=== Begin Enclosure ===

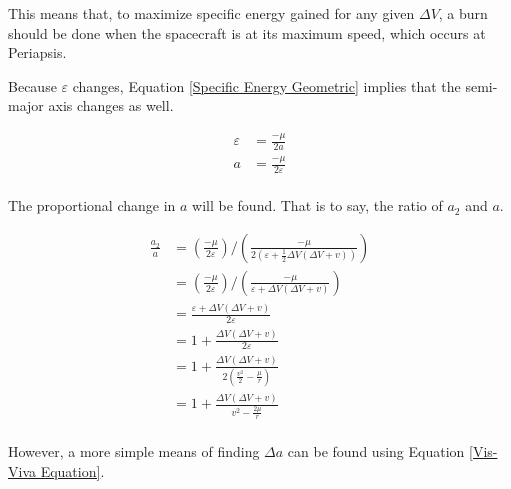 \documentclass[../basicOrbitalDynamics.tex]{subfiles}
\begin{document}
This means that, to maximize specific energy gained for any given $\Delta V$, a burn should be done when the spacecraft is at its maximum speed, which occurs at Periapsis.

Because $\varepsilon$ changes, Equation  \eqref{Specific Energy Geometric} implies that the semi-major axis changes as well.

\begin{align*}
    \varepsilon & = \frac{-\mu}{2a}           \\
    a           & = \frac{-\mu}{2\varepsilon} \\
\end{align*}

The proportional change in $a$ will be found. That is to say, the ratio of $a_2$ and $a$.

\begin{align*}
    \frac{a_2}{a} & = (\frac{-\mu}{2\varepsilon})/(\frac{-\mu}{2(\varepsilon+\frac{1}{2}\Delta V\left(\Delta V+v\right))})         \\
                  & = \left(\frac{-\mu}{2\varepsilon}\right)/\left(\frac{-\mu}{\varepsilon+\Delta V\left(\Delta V+v\right)}\right) \\
                  & = \frac{\varepsilon+\Delta V\left(\Delta V+v\right)}{2\varepsilon}                                             \\
                  & = 1+\frac{\Delta V\left(\Delta V+v\right)}{2\varepsilon}                                                       \\
                  & = 1+\frac{\Delta V\left(\Delta V+v\right)}{2\left(\frac{v^2}{2}-\frac{\mu{}}{r}\right)}                        \\
                  & = 1+\frac{\Delta V\left(\Delta V+v\right)}{v^2-\frac{2\mu{}}{r}}                                               \\
\end{align*}

However, a more simple means of finding $\Delta a$ can be found using Equation  \eqref{Vis-Viva Equation}.
\end{document}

=== End Enclosure ===

▶ _Work to complete_:
What is needed is the whole listing again, set down exactly, without its pictures.

▶ _Completed exercise_:
 \documentclass[../basicOrbitalDynamics.tex]{subfiles}
\begin{document}
This means that, to maximize specific energy gained for any given $\Delta V$, a burn should be done when the spacecraft is at its maximum speed, which occurs at Periapsis.

Because $\varepsilon$ changes, Equation  \eqref{Specific Energy Geometric} implies that the semi-major axis changes as well.

\begin{align*}
    \varepsilon & = \frac{-\mu}{2a}           \\
    a           & = \frac{-\mu}{2\varepsilon} \\
\end{align*}

The proportional change in $a$ will be found. That is to say, the ratio of $a_2$ and $a$.

\begin{align*}
    \frac{a_2}{a} & = (\frac{-\mu}{2\varepsilon})/(\frac{-\mu}{2(\varepsilon+\frac{1}{2}\Delta V\left(\Delta V+v\right))})         \\
                  & = \left(\frac{-\mu}{2\varepsilon}\right)/\left(\frac{-\mu}{\varepsilon+\Delta V\left(\Delta V+v\right)}\right) \\
                  & = \frac{\varepsilon+\Delta V\left(\Delta V+v\right)}{2\varepsilon}                                             \\
                  & = 1+\frac{\Delta V\left(\Delta V+v\right)}{2\varepsilon}                                                       \\
                  & = 1+\frac{\Delta V\left(\Delta V+v\right)}{2\left(\frac{v^2}{2}-\frac{\mu{}}{r}\right)}                        \\
                  & = 1+\frac{\Delta V\left(\Delta V+v\right)}{v^2-\frac{2\mu{}}{r}}                                               \\
\end{align*}

However, a more simple means of finding $\Delta a$ can be found using Equation  \eqref{Vis-Viva Equation}.
\end{document}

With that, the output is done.